#### [Directions]
Return only the lines from the one containing "விநா வேஂகடேஶம் ந நாதோ2 ந நாதஃ2" to the end of the entries below, exactly as written, both ends included.

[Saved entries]
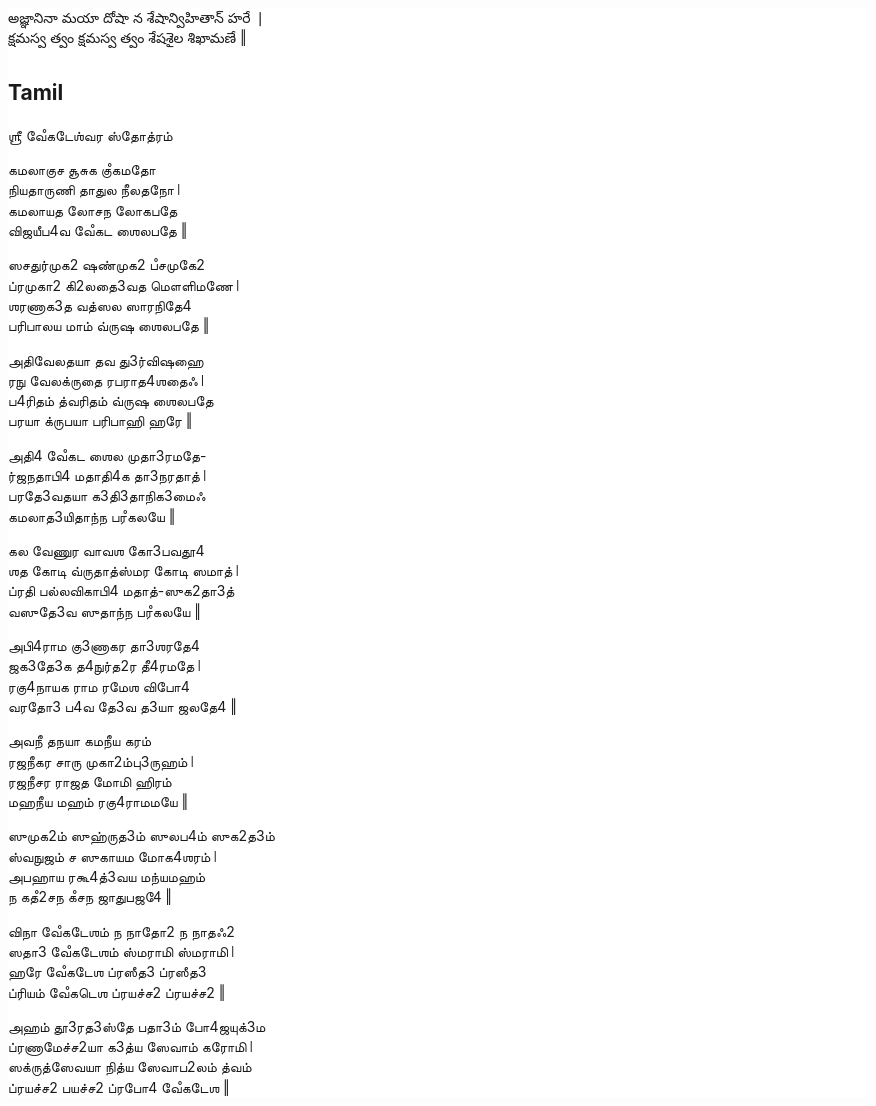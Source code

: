 అజ్ఞానినా మయా దోషా న శేషాన్విహితాన్ హరే ❘  
క్షమస్వ త్వం క్షమస్వ త్వం శేషశైల శిఖామణే ‖  

## Tamil

ஶ்ரீ வேஂகடேஶ்வர ஸ்தோத்ரம்  

கமலாகுச சூசுக குஂகமதோ  
நியதாருணி தாதுல நீலதநோ ❘  
கமலாயத லோசந லோகபதே  
விஜயீப4வ வேஂகட ஶைலபதே ‖  

ஸசதுர்முக2 ஷண்முக2 பஂசமுகே2  
ப்ரமுகா2 கி2லதை3வத மௌளிமணே ❘  
ஶரணாக3த வத்ஸல ஸாரநிதே4  
பரிபாலய மாம் வ்ருஷ ஶைலபதே ‖  

அதிவேலதயா தவ து3ர்விஷஹை  
ரநு வேலக்ருதை ரபராத4ஶதைஃ ❘  
ப4ரிதம் த்வரிதம் வ்ருஷ ஶைலபதே  
பரயா க்ருபயா பரிபாஹி ஹரே ‖  

அதி4 வேஂகட ஶைல முதா3ரமதே-  
ர்ஜநதாபி4 மதாதி4க தா3நரதாத் ❘  
பரதே3வதயா க3தி3தாநிக3மைஃ  
கமலாத3யிதாந்ந பரஂகலயே ‖  

கல வேணுர வாவஶ கோ3பவதூ4  
ஶத கோடி வ்ருதாத்ஸ்மர கோடி ஸமாத் ❘  
ப்ரதி பல்லவிகாபி4 மதாத்-ஸுக2தா3த்  
வஸுதே3வ ஸுதாந்ந பரஂகலயே ‖  

அபி4ராம கு3ணாகர தா3ஶரதே4  
ஜக3தே3க த4நுர்த2ர தீ4ரமதே ❘  
ரகு4நாயக ராம ரமேஶ விபோ4  
வரதோ3 ப4வ தே3வ த3யா ஜலதே4 ‖  

அவநீ தநயா கமநீய கரம்  
ரஜநீகர சாரு முகா2ம்பு3ருஹம் ❘  
ரஜநீசர ராஜத மோமி ஹிரம்  
மஹநீய மஹம் ரகு4ராமமயே ‖  

ஸுமுக2ம் ஸுஹ்ருத3ம் ஸுலப4ம் ஸுக2த3ம்  
ஸ்வநுஜம் ச ஸுகாயம மோக4ஶரம் ❘  
அபஹாய ரகூ4த்3வய மந்யமஹம்  
ந கதஂ2சந கஂசந ஜாதுபஜ4ே ‖  

விநா வேஂகடேஶம் ந நாதோ2 ந நாதஃ2  
ஸதா3 வேஂகடேஶம் ஸ்மராமி ஸ்மராமி ❘  
ஹரே வேஂகடேஶ ப்ரஸீத3 ப்ரஸீத3  
ப்ரியம் வேஂகடெஶ ப்ரயச்ச2 ப்ரயச்ச2 ‖  

அஹம் தூ3ரத3ஸ்தே பதா3ம் போ4ஜயுக்3ம  
ப்ரணாமேச்ச2யா க3த்ய ஸேவாம் கரோமி ❘  
ஸக்ருத்ஸேவயா நித்ய ஸேவாப2லம் த்வம்  
ப்ரயச்ச2 பயச்ச2 ப்ரபோ4 வேஂகடேஶ ‖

#### [Answer]
விநா வேஂகடேஶம் ந நாதோ2 ந நாதஃ2  
ஸதா3 வேஂகடேஶம் ஸ்மராமி ஸ்மராமி ❘  
ஹரே வேஂகடேஶ ப்ரஸீத3 ப்ரஸீத3  
ப்ரியம் வேஂகடெஶ ப்ரயச்ச2 ப்ரயச்ச2 ‖  

அஹம் தூ3ரத3ஸ்தே பதா3ம் போ4ஜயுக்3ம  
ப்ரணாமேச்ச2யா க3த்ய ஸேவாம் கரோமி ❘  
ஸக்ருத்ஸேவயா நித்ய ஸேவாப2லம் த்வம்  
ப்ரயச்ச2 பயச்ச2 ப்ரபோ4 வேஂகடேஶ ‖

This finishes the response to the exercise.